I’m coming from Ruby and Rails. I have read some Elixir and Phoenix books. They shed a lot of light about building applications in Elixir. What I’m not clear on is what patterns are promoted for growing Elixir applications. Little things are promoted, as far as I can tell, but it doesn’t get too specific. I’m a heavy book consumer and in Ruby the books that I view as extremely well thought out and thorough include:
Rails antipatterns
99 Bottles of OOP
Confident Ruby
Practical Object Oriented Design using Ruby (POODR)
Refactoring - Ruby Edition
Ruby Science
(and the list goes on)
Are there any books in the Elixir world that cover these topics (design, refactoring) as deeply as these books do in Ruby?
Further to what Koko has said, if you like Dave’s talk you might also be interested in his course: Elixir for Programmers (PragDave) (Currently on offer for $30!) (have a look at the comments/reviews in the thread). It’s not really about refactoring and such, but you do get a look into how Dave goes about architecting software (at least at the time he recorded the course)
The last advise, for Rails developpers, Ecto is not AR, but You can do equal job… (same same, but different) Here is a post about a free resource on Ecto.

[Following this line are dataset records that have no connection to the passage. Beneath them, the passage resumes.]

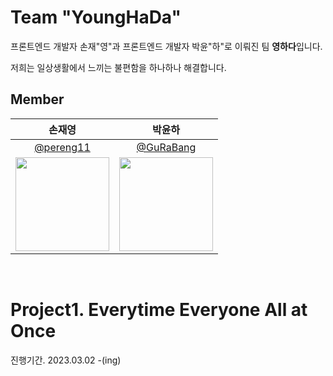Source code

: # Team "YoungHaDa"

프론트엔드 개발자 손재"영"과 프론트엔드 개발자 박윤"하"로 이뤄진 팀 **영하다**입니다.

저희는 일상생활에서 느끼는 불편함을 하나하나 해결합니다.
<br>

## Member

|                                    손재영                                    |                                    박윤하                                    |
| :--------------------------------------------------------------------------: | :--------------------------------------------------------------------------: |
|                  [@pereng11](https://github.com/pereng11)                   |                [@GuRaBang](https://github.com/GuRaBang)                |
| <img src="https://avatars.githubusercontent.com/u/67821588?v=4" width="150"> | <img src="https://avatars.githubusercontent.com/u/87111950?v=4" width="150"> |
<br>

# Project1. Everytime Everyone All at Once

진행기간. 2023.03.02 -(ing)
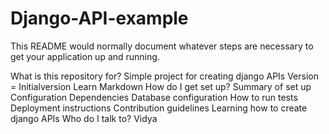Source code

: # Django-API-example
This README would normally document whatever steps are necessary to get your application up and running.

What is this repository for?
Simple project for creating django APIs
Version = Initialversion
Learn Markdown
How do I get set up?
Summary of set up
Configuration
Dependencies
Database configuration
How to run tests
Deployment instructions
Contribution guidelines
Learning how to create django APIs
Who do I talk to?
Vidya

FP is just a mean to achieve greater goal, Here is a post from Erlang creator, about Erlang.
Once You reach the syntax barrier, You will see it allows You to have a complete isolation…
In complete isolation, You can have millions of processes working together. Coupled with a faillback mecanism (Supervisor) You can build softwares that are fault tolerant.

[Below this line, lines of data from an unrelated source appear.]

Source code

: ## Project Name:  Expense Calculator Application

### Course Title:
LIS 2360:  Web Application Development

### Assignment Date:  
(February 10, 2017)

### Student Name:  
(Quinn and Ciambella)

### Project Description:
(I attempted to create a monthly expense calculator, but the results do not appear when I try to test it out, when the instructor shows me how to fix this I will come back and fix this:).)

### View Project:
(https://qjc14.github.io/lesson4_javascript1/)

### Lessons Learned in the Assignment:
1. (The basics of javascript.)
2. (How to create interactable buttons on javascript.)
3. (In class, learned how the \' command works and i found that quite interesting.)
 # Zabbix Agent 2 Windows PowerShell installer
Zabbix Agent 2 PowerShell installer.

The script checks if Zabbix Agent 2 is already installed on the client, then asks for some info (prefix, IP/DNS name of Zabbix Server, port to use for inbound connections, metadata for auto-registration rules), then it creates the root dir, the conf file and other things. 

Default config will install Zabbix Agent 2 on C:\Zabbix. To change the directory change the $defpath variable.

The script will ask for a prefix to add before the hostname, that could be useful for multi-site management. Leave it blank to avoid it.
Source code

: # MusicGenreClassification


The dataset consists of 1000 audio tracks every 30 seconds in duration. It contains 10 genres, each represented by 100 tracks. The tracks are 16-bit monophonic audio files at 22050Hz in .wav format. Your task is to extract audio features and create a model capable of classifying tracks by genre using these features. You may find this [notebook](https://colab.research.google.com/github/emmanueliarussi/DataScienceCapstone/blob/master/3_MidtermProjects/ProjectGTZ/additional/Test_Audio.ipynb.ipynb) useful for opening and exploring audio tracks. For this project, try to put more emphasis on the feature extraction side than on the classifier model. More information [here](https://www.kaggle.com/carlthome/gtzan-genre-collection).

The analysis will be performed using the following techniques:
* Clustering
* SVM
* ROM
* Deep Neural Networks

Apart from Functional patterns, there are Design Patterns for processes, it’s called OTP.
Regarding patterns/refactoring, in OOP there’s the idea of focused objects/little things. This is represented in objects like Services, Policies, Queries, Presenters, Decorators, etc… Are these patterns relevant in the elixir world as well? Doing some Googling doesn’t reveal much.

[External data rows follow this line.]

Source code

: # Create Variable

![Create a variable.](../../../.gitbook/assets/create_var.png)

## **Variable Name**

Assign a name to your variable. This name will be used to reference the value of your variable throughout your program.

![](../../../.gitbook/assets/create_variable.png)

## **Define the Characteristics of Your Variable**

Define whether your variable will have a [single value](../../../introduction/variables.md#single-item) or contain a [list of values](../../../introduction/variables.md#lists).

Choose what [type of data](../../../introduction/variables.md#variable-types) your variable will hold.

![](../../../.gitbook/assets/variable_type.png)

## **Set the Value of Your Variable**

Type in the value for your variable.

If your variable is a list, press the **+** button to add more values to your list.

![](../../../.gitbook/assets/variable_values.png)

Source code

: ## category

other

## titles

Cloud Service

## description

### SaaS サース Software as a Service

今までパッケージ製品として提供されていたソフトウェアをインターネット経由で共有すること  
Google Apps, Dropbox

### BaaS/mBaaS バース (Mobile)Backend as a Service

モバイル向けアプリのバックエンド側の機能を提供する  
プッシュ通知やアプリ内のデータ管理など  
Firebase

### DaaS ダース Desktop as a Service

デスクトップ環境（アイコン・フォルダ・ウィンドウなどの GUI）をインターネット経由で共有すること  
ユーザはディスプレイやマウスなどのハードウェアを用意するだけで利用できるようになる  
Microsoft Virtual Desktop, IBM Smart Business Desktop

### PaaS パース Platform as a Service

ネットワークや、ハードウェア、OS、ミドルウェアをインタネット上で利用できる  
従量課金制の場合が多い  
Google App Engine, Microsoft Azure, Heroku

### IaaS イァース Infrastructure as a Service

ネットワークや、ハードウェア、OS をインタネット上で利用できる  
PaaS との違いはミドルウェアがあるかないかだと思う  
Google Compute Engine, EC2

The beginner examples in both ruby and elixir show much of the examples either in irb/iex or in a Rails/Phoenix controller. This does not scale. In the Rails world I just look up some common patterns and I get a plethora of results. This does not happen with Elixir so I think I don’t know the patterns (and possibly they aren’t even called patterns).
I took the same way You did, just a bit earlier. As You, I read all the Ruby books You mentionned…
I can remember the depressing feeling of not finding the equivalent of what I learned, all those things Sandi Metz was praising… is it just replaced by MFA?
In Ruby, often You find small objects, used for one function only, that could be parser.parse(), presenter.present()… anything like this. In FP You pass a function.
High order functions are so powerful (something Ruby touch with Lambda) that You don’t need Template, or Strategy patterns.
In Erlang/Elixir, we have some famous Erlangelist… this is one of my favourite talk to understand why this difference is so appealing.
Have you read Elixir in Action? Much of the book builds on the same example application of a todo system, with increasing complexity (adding a caching layer, persistency, fault-tolerancy, a web interface, and distribution). When I started out with Elixir I found the way this example evolved over the course of the book a really good guideline for how to evolve a real-world Elixir application.
Now that I’ve read (most of) it, it’s worth noting that the Ecto book also has a chapter on application design (covers pure/impure, Contexts, Umbrellas) while of course Programming Phoenix also covers application design in terms of Contexts - I highly recommend both books
Let’s not forget that BEAM languages also enable CP - Concurrent Programming. The core pattern is a behaviour (see also discussion).
Garret Smith had an effort some years ago to capture some Erlang Patterns which are still available in some markdown documents here - the mostly apply to Elixir as well.
Just trying to complement what others have already mentioned. I found this book about functional programming very useful for someone with an OO background:
However, I think you better off learning the basics of FP and move where your interests take you. You’ll be amazed at how much you can accomplish with just modules and functions.